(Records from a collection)
****************

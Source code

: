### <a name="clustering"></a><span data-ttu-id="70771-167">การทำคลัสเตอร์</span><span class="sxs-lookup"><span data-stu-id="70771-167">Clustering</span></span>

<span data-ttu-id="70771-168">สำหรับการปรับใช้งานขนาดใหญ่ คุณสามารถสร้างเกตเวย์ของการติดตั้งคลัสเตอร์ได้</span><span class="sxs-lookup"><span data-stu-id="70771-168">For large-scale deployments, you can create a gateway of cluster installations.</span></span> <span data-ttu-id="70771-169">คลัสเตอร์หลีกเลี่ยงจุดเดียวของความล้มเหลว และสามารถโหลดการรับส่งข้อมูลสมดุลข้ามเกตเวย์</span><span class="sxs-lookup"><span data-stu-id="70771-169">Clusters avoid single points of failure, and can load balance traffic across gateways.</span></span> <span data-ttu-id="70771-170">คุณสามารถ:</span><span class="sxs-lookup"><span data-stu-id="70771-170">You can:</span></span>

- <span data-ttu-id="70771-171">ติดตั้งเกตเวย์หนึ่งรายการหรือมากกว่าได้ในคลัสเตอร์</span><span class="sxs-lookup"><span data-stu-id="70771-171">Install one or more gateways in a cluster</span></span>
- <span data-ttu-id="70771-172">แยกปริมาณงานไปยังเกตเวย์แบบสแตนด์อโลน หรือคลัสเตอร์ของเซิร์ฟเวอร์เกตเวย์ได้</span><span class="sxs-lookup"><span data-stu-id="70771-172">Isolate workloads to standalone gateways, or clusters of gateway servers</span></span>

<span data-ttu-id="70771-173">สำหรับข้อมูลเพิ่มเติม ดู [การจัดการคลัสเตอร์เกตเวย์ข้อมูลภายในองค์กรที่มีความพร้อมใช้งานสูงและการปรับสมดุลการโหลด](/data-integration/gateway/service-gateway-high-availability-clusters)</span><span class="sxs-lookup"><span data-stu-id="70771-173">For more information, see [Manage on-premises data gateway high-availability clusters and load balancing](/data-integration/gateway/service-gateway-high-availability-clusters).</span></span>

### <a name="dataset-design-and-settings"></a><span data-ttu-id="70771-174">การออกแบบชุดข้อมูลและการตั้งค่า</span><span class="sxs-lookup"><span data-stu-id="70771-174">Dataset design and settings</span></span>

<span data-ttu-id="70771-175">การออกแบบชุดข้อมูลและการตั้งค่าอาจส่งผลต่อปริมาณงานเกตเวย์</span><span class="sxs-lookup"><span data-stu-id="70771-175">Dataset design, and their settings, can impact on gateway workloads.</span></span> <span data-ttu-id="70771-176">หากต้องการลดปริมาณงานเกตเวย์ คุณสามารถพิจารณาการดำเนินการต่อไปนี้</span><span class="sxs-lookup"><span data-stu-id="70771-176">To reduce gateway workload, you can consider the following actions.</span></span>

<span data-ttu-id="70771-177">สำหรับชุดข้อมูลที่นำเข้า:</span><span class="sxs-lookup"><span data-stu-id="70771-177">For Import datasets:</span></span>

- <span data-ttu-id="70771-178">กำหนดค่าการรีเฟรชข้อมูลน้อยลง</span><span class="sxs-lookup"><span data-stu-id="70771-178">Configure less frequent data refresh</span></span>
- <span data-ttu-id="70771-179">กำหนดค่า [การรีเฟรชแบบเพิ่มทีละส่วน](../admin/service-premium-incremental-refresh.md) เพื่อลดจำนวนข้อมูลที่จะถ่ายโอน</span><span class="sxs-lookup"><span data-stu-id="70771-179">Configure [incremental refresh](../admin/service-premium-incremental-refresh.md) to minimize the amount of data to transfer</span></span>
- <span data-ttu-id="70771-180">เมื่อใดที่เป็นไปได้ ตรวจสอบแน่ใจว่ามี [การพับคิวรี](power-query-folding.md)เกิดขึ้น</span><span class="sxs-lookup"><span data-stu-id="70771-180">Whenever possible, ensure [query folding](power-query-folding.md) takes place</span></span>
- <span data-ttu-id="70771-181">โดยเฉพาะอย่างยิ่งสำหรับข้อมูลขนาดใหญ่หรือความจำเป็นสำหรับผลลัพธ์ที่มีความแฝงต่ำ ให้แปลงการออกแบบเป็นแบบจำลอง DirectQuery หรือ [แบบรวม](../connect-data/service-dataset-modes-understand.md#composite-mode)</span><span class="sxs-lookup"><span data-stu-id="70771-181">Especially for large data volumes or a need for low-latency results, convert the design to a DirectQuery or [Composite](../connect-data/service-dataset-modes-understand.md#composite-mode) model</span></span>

****************

### Exercise instructions
Report, for the data above, every line in which the string "name" appears.

### Solution to the problem
:### <a name="clustering"></a><span data-ttu-id="70771-167">การทำคลัสเตอร์</span><span class="sxs-lookup"><span data-stu-id="70771-167">Clustering</span></span>
### <a name="dataset-design-and-settings"></a><span data-ttu-id="70771-174">การออกแบบชุดข้อมูลและการตั้งค่า</span><span class="sxs-lookup"><span data-stu-id="70771-174">Dataset design and settings</span></span>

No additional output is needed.